Dataset extract:
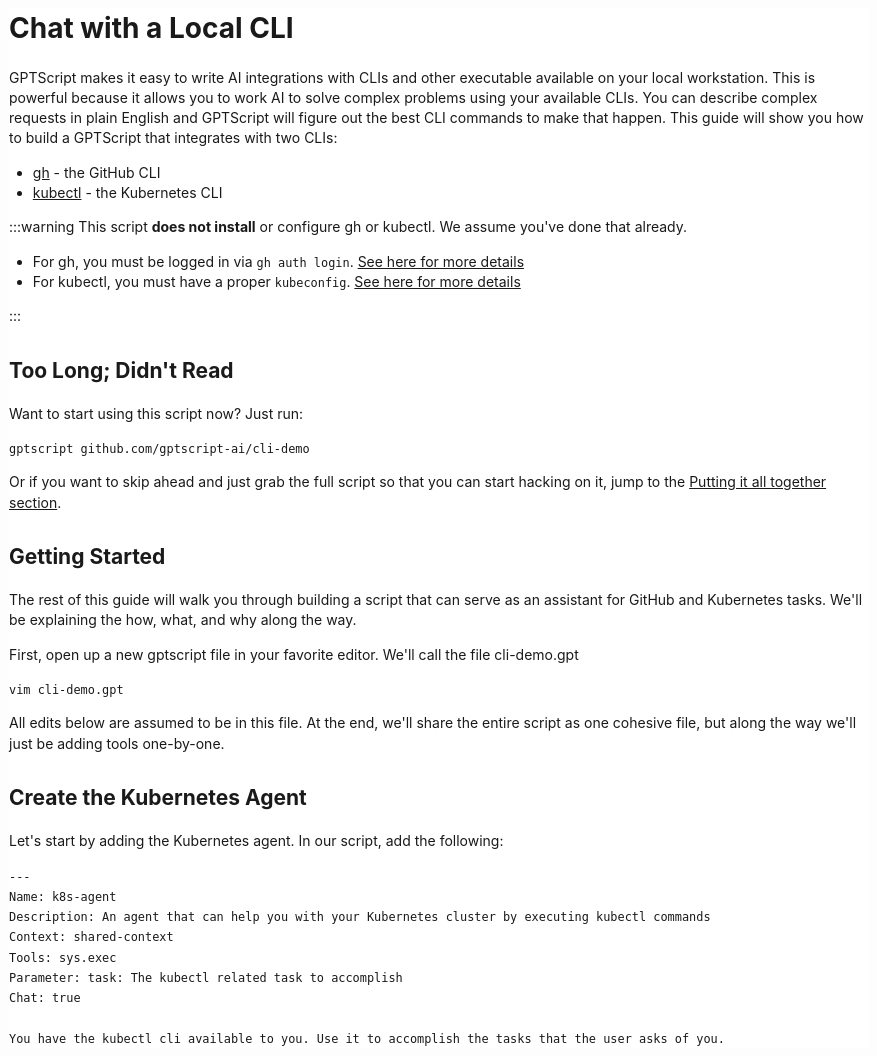 # Chat with a Local CLI

GPTScript makes it easy to write AI integrations with CLIs and other executable available on your local workstation. This is powerful because it allows you to work AI to solve complex problems using your available CLIs. You can describe complex requests in plain English and GPTScript will figure out the best CLI commands to make that happen. This guide will show you how to build a GPTScript that integrates with two CLIs:

- [gh](https://cli.github.com/) - the GitHub CLI
- [kubectl](https://kubernetes.io/docs/reference/kubectl/) - the Kubernetes CLI

:::warning
This script **does not install** or configure gh or kubectl. We assume you've done that already.

- For gh, you must be logged in via `gh auth login`. [See here for more details](https://docs.github.com/en/github-cli/github-cli/quickstart)
- For kubectl, you must have a proper `kubeconfig`. [See here for more details](https://kubernetes.io/docs/tasks/tools/)

:::

## Too Long; Didn't Read

Want to start using this script now? Just run:

```
gptscript github.com/gptscript-ai/cli-demo
```

Or if you want to skip ahead and just grab the full script so that you can start hacking on it, jump to the [Putting it all together section](cli#putting-it-all-together).

## Getting Started

The rest of this guide will walk you through building a script that can serve as an assistant for GitHub and Kubernetes tasks. We'll be explaining the how, what, and why along the way.

First, open up a new gptscript file in your favorite editor. We'll call the file cli-demo.gpt

```
vim cli-demo.gpt
```

All edits below are assumed to be in this file. At the end, we'll share the entire script as one cohesive file, but along the way we'll just be adding tools one-by-one.

## Create the Kubernetes Agent

Let's start by adding the Kubernetes agent. In our script, add the following:

```
---
Name: k8s-agent
Description: An agent that can help you with your Kubernetes cluster by executing kubectl commands
Context: shared-context
Tools: sys.exec
Parameter: task: The kubectl related task to accomplish
Chat: true

You have the kubectl cli available to you. Use it to accomplish the tasks that the user asks of you.

```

Work to be completed:
Find the string "accomplish" in the data. Report each line it appears in.

Written answer:
Parameter: task: The kubectl related task to accomplish
You have the kubectl cli available to you. Use it to accomplish the tasks that the user asks of you.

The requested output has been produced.